### DIRECTIONS FOR THIS TASK
In the entries that follow, the lines from the one with "A RESTful service" through the one with "Typically a REST" are the ones to write out, exactly and with both ends included. Nothing else should appear.

====== MATERIAL PROVIDED

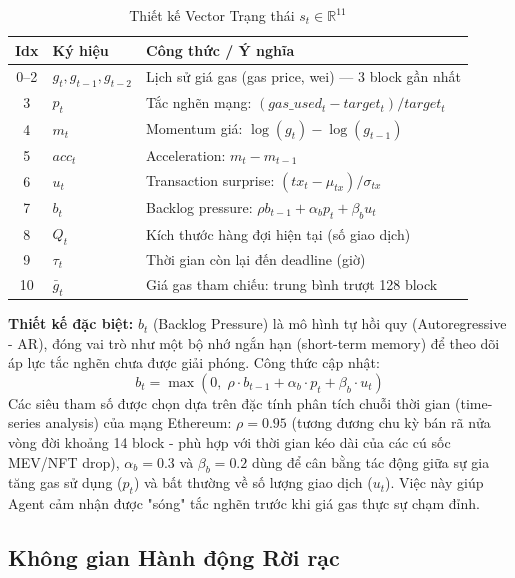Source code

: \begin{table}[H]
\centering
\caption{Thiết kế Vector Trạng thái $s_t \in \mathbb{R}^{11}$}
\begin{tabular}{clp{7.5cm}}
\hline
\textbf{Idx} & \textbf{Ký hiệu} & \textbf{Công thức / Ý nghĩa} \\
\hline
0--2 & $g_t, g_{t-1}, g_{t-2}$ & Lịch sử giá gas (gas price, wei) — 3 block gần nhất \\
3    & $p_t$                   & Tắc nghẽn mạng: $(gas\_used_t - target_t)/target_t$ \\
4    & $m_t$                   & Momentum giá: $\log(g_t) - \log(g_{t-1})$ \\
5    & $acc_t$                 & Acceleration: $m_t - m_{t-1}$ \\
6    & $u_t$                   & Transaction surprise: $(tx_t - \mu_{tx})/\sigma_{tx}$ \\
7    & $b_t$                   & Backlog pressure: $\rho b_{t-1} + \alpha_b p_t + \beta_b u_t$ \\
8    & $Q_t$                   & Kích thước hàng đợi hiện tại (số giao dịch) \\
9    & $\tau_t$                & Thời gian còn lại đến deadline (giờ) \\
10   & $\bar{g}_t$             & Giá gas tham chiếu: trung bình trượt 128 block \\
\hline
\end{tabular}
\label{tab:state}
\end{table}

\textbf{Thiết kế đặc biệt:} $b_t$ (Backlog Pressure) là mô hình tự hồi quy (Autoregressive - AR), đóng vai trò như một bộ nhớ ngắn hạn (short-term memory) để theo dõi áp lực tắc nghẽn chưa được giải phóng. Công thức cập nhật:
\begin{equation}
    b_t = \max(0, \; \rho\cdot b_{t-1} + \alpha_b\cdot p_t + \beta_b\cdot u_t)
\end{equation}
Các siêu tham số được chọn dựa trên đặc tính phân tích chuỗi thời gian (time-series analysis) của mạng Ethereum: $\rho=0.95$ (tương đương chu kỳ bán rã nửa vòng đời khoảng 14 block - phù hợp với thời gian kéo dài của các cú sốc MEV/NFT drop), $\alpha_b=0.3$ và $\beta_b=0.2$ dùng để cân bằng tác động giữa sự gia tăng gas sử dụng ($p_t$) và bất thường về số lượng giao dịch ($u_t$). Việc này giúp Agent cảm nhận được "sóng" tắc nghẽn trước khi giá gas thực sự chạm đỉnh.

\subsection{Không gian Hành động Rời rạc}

============
====== MATERIAL PROVIDED

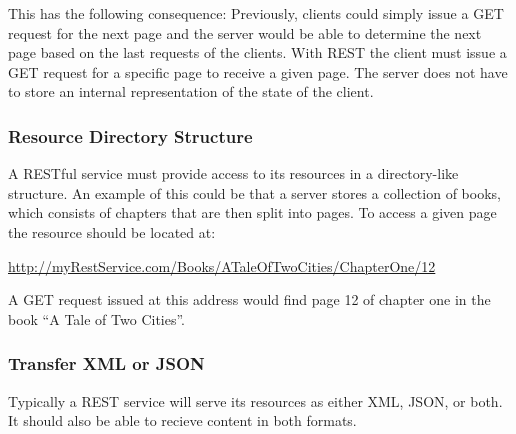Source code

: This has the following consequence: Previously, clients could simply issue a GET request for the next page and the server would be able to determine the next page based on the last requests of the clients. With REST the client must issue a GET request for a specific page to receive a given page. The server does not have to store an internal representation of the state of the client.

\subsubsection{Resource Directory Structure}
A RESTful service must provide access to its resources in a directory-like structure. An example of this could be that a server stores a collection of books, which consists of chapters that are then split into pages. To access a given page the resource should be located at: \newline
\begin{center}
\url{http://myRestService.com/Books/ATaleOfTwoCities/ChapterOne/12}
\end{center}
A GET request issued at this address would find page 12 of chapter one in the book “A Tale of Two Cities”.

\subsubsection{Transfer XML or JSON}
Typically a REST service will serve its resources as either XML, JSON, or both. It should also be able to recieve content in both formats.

============
====== MATERIAL PROVIDED

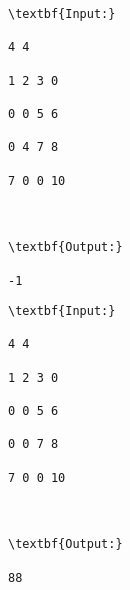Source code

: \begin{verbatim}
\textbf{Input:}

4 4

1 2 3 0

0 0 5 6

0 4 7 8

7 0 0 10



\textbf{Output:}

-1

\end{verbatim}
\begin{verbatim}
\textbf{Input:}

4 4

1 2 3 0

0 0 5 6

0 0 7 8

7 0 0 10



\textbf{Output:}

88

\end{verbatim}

============

### RESPONSE TO THE TASK
A RESTful service must provide access to its resources in a directory-like structure. An example of this could be that a server stores a collection of books, which consists of chapters that are then split into pages. To access a given page the resource should be located at: \newline
\begin{center}
\url{http://myRestService.com/Books/ATaleOfTwoCities/ChapterOne/12}
\end{center}
A GET request issued at this address would find page 12 of chapter one in the book “A Tale of Two Cities”.

\subsubsection{Transfer XML or JSON}
Typically a REST service will serve its resources as either XML, JSON, or both. It should also be able to recieve content in both formats.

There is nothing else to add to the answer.